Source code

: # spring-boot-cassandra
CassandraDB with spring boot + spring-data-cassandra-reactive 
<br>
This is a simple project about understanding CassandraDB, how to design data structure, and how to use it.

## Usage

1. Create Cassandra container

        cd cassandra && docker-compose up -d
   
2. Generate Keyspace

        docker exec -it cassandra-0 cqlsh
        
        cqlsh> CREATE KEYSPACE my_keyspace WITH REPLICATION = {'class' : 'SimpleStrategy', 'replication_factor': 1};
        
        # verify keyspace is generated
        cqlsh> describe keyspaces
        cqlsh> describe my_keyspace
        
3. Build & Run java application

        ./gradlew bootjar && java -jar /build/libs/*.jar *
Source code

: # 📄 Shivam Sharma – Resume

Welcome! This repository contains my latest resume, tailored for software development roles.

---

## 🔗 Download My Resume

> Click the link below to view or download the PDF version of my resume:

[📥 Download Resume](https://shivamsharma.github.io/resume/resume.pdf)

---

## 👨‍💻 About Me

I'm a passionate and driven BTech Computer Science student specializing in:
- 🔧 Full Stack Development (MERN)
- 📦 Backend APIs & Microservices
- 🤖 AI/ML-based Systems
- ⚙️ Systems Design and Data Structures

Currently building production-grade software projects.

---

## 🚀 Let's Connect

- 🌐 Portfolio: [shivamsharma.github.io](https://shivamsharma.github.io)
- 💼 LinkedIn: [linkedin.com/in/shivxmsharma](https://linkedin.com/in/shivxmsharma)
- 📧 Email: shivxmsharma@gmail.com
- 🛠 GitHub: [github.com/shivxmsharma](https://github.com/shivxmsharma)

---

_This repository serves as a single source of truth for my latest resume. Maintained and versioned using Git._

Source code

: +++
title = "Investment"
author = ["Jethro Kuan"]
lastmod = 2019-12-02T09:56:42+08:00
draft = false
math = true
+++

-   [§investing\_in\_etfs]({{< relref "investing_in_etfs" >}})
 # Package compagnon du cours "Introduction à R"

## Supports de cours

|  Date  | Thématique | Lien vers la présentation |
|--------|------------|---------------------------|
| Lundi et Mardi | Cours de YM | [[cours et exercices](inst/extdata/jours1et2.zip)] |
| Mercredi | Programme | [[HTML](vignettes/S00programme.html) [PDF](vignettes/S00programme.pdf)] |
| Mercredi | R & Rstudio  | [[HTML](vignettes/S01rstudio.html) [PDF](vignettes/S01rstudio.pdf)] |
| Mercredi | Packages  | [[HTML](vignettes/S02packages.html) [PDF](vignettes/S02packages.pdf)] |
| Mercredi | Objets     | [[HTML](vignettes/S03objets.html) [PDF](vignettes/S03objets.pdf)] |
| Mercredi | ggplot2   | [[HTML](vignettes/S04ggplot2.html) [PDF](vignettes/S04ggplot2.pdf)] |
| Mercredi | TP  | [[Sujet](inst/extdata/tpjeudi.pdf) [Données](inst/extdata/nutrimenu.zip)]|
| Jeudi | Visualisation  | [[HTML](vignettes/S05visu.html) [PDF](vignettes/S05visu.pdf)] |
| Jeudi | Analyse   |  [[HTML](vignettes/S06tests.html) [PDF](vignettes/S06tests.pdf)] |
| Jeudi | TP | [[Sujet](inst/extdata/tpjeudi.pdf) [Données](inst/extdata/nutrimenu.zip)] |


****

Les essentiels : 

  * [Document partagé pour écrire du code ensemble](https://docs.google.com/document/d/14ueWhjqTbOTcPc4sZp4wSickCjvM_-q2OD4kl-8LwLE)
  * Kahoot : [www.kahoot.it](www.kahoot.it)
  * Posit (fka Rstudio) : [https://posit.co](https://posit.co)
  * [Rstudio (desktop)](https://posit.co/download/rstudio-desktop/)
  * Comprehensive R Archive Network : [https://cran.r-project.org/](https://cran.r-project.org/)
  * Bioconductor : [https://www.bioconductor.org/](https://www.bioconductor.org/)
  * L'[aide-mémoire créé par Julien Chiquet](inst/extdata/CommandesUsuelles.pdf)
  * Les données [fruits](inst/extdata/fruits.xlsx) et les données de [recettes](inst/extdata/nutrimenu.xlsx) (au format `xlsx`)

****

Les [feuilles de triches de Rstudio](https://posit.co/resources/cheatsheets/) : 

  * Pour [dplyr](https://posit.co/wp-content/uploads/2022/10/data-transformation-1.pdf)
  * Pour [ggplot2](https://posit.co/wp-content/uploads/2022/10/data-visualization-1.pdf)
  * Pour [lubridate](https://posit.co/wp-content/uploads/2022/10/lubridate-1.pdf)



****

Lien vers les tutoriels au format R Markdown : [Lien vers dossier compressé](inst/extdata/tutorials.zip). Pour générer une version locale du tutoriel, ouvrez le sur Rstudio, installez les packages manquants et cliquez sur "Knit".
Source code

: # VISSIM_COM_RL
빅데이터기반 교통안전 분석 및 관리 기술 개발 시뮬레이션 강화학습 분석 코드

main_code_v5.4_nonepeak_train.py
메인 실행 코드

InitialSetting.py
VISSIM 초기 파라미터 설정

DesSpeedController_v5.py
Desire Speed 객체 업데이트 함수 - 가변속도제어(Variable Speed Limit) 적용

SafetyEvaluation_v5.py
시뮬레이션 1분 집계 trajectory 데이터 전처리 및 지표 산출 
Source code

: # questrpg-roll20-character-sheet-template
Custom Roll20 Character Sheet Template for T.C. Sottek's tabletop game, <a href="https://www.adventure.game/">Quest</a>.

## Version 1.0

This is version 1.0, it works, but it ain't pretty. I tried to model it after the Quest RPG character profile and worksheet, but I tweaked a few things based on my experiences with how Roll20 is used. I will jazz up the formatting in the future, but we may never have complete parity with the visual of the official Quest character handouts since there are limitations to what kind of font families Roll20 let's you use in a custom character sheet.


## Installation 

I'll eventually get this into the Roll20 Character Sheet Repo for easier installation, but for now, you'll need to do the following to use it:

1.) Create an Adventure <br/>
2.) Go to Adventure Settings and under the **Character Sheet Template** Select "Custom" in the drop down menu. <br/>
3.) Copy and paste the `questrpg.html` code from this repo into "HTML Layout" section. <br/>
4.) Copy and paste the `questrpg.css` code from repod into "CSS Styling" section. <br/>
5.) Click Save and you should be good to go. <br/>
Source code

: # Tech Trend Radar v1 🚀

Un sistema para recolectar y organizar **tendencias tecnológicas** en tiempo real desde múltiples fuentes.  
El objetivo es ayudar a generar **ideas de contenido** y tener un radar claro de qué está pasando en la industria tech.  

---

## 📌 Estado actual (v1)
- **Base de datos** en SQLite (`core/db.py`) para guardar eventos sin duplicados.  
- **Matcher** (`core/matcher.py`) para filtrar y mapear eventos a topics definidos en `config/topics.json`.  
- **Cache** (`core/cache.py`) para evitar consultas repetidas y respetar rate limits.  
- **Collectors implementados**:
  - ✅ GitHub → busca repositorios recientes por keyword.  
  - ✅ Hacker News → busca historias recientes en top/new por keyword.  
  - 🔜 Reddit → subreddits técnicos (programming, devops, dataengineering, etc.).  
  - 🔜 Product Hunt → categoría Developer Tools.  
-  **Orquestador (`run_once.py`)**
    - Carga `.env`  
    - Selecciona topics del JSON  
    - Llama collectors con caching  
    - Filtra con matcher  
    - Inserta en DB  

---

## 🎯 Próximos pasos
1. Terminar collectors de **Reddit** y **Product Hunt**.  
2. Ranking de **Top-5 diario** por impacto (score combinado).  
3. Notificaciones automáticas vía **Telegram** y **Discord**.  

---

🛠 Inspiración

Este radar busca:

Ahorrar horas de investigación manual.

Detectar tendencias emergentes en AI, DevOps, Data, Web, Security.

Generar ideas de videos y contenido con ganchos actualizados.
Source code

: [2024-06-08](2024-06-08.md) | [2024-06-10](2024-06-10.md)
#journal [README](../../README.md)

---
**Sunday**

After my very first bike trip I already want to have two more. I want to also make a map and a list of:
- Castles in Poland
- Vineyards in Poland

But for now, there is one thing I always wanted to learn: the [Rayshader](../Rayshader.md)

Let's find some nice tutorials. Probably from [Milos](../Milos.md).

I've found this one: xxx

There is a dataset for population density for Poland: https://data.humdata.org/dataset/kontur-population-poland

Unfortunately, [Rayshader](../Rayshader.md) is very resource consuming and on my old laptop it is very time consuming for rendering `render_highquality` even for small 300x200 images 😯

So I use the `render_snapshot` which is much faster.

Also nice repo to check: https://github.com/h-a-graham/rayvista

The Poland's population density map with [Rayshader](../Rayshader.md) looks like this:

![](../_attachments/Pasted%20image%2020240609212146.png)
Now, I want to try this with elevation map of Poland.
-=-=-=-=-
### Activity
Copy out precisely those lines which run from the one containing "Detectar tendencias emergentes" to the end of the material.

### Result of this task
Detectar tendencias emergentes en AI, DevOps, Data, Web, Security.

Generar ideas de videos y contenido con ganchos actualizados.
Source code

: [2024-06-08](2024-06-08.md) | [2024-06-10](2024-06-10.md)
#journal [README](../../README.md)

---
**Sunday**

After my very first bike trip I already want to have two more. I want to also make a map and a list of:
- Castles in Poland
- Vineyards in Poland

But for now, there is one thing I always wanted to learn: the [Rayshader](../Rayshader.md)

Let's find some nice tutorials. Probably from [Milos](../Milos.md).

I've found this one: xxx

There is a dataset for population density for Poland: https://data.humdata.org/dataset/kontur-population-poland

Unfortunately, [Rayshader](../Rayshader.md) is very resource consuming and on my old laptop it is very time consuming for rendering `render_highquality` even for small 300x200 images 😯

So I use the `render_snapshot` which is much faster.

Also nice repo to check: https://github.com/h-a-graham/rayvista

The Poland's population density map with [Rayshader](../Rayshader.md) looks like this:

![](../_attachments/Pasted%20image%2020240609212146.png)
Now, I want to try this with elevation map of Poland.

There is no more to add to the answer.